Totenbuch
Scarpetta.
Rose holt den Schlüssel heraus.
Offenbar möchte sie die Tür nicht in Scarpettas Gegenwart öffnen.
»Los, rein mit ihnen«, fordert
Scarpetta sie auf.
Rose rührt sich nicht. Doch mit
ihrem Herumgedruckse weckt sie nur Scarpettas Neugier. Zu guter Letzt nimmt
Scarpetta ihr den Schlüssel aus der Hand und öffnet die Tür. Zwei Sessel stehen
am Fenster mit Blick auf den Hafen. Dazwischen sieht sie einen Tisch mit zwei
Weingläsern und einer Schale voller Nüsse.
»Der Mann, mit dem Sie sich
treffen«, stellt Scarpetta fest und tritt unaufgefordert ein, »ist Henry
Hollings.« Sie zieht die Tür zu und schaut Rose in die Augen. »Deshalb hatte er
es gerade so eilig. Die Polizei hat ihn wegen Lupano angerufen. Er hat Ihnen
erzählt, was passiert ist, und sich dann verdrückt. So kann er kurz darauf
wiederkommen, und niemand ahnt, dass er gerade schon einmal hier war.«
Sie geht zum Fenster, als könnte
sie ihn draußen auf der Straße sehen. Dann wirft sie einen Blick nach unten.
Roses Wohnung ist nicht weit von Lupanos entfernt.
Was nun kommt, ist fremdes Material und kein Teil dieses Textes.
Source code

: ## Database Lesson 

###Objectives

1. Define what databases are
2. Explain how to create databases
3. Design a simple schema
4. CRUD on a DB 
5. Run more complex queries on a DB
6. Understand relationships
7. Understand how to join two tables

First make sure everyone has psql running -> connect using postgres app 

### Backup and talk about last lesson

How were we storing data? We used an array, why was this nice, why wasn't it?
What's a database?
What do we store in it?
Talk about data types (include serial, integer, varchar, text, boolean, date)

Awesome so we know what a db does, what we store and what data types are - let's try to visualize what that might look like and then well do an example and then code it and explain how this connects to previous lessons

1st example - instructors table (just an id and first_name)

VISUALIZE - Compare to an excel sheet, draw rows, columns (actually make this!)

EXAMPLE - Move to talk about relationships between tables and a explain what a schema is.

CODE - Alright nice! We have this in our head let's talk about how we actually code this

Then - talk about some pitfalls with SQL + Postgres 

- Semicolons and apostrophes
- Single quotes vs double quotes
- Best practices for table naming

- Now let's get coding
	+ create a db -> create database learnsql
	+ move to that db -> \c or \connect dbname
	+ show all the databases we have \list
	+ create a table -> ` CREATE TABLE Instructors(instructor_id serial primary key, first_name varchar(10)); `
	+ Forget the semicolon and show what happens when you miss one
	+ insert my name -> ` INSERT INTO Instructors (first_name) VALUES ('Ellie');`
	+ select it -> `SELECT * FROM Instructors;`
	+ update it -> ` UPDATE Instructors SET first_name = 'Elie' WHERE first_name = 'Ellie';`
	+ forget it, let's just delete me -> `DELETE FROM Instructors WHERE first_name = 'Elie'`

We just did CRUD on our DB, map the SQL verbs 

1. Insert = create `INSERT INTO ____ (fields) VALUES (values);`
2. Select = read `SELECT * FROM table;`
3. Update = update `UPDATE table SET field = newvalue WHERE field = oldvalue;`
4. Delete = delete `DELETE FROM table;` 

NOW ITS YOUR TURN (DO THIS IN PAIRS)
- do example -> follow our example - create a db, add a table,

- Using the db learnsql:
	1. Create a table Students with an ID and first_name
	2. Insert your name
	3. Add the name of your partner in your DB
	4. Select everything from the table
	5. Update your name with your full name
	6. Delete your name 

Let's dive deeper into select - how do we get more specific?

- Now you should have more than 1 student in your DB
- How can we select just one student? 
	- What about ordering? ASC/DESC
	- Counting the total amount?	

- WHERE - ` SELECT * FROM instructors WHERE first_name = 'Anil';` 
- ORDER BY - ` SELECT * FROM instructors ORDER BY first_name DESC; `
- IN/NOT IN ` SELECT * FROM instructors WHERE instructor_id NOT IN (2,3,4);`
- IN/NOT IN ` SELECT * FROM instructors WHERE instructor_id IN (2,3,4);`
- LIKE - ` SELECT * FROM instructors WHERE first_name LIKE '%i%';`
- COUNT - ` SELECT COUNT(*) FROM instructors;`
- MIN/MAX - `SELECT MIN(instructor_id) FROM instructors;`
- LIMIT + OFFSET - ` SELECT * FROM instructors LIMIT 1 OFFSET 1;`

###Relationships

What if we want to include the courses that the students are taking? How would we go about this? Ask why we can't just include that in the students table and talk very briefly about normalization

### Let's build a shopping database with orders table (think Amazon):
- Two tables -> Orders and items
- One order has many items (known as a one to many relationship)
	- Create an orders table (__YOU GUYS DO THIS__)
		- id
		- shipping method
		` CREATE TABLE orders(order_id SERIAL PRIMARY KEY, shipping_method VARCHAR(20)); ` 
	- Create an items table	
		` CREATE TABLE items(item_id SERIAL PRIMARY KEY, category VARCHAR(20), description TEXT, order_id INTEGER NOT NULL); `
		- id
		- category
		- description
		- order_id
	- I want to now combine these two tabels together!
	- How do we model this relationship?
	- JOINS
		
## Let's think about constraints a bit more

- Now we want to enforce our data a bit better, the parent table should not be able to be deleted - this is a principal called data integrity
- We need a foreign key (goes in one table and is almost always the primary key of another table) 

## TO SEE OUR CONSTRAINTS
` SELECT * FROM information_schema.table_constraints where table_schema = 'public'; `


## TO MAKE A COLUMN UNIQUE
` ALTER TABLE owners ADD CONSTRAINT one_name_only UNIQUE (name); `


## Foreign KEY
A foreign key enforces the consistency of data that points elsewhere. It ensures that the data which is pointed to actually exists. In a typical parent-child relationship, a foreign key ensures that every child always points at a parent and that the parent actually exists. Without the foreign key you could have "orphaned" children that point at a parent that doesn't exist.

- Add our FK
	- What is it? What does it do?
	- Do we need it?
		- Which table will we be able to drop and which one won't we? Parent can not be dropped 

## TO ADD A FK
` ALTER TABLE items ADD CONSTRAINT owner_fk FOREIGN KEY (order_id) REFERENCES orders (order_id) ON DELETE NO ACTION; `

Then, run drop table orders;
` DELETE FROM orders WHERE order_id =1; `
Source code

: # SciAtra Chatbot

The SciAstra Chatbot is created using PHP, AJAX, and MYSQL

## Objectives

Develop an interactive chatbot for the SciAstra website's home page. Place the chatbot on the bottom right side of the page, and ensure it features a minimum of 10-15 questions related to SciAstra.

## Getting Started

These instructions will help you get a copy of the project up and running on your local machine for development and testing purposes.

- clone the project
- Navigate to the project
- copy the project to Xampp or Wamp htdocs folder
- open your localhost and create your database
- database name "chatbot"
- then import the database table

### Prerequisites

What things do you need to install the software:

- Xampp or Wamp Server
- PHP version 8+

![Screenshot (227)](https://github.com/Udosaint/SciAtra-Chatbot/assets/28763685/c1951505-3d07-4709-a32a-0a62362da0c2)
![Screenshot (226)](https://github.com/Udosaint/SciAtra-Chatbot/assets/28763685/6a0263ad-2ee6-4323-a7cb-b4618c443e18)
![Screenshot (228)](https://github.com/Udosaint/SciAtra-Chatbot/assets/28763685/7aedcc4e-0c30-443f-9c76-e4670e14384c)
»Als Person des öffentlichen
Lebens muss er vorsichtig sein«, sagt Rose und lässt sich erschöpft und blass
aufs Sofa sinken. »Wir begehen keinen Ehebruch. Seine Frau ist verstorben.«
»Weshalb dann die
Heimlichtuerei?« Scarpetta setzt sich neben sie. »Verzeihung, aber das begreife
ich nicht.«
»Um mich zu schützen.« Sie holt
tief Luft.
»Wovor?«
»Wenn es sich herumspricht, dass
der Leichenbeschauer etwas mit Ihrer Sekretärin hat, würden manche Leute sicher
Schlüsse daraus ziehen. Die Medien würden bestimmt einen Skandal wittern.«
»Ich verstehe.«
»Nein, tun Sie nicht«, erwidert
Rose.
»Mir geht es doch nur darum,
dass Sie glücklich sind.«
»Bis zu Ihrem Besuch bei ihm
musste ich davon ausgehen, dass Sie ihn nicht ausstehen können. Das war nicht
sehr hilfreich«, fährt Rose fort.
»Dann ist es meine Schuld, weil
ich ihm keine Chance gegeben habe«, antwortet Scarpetta.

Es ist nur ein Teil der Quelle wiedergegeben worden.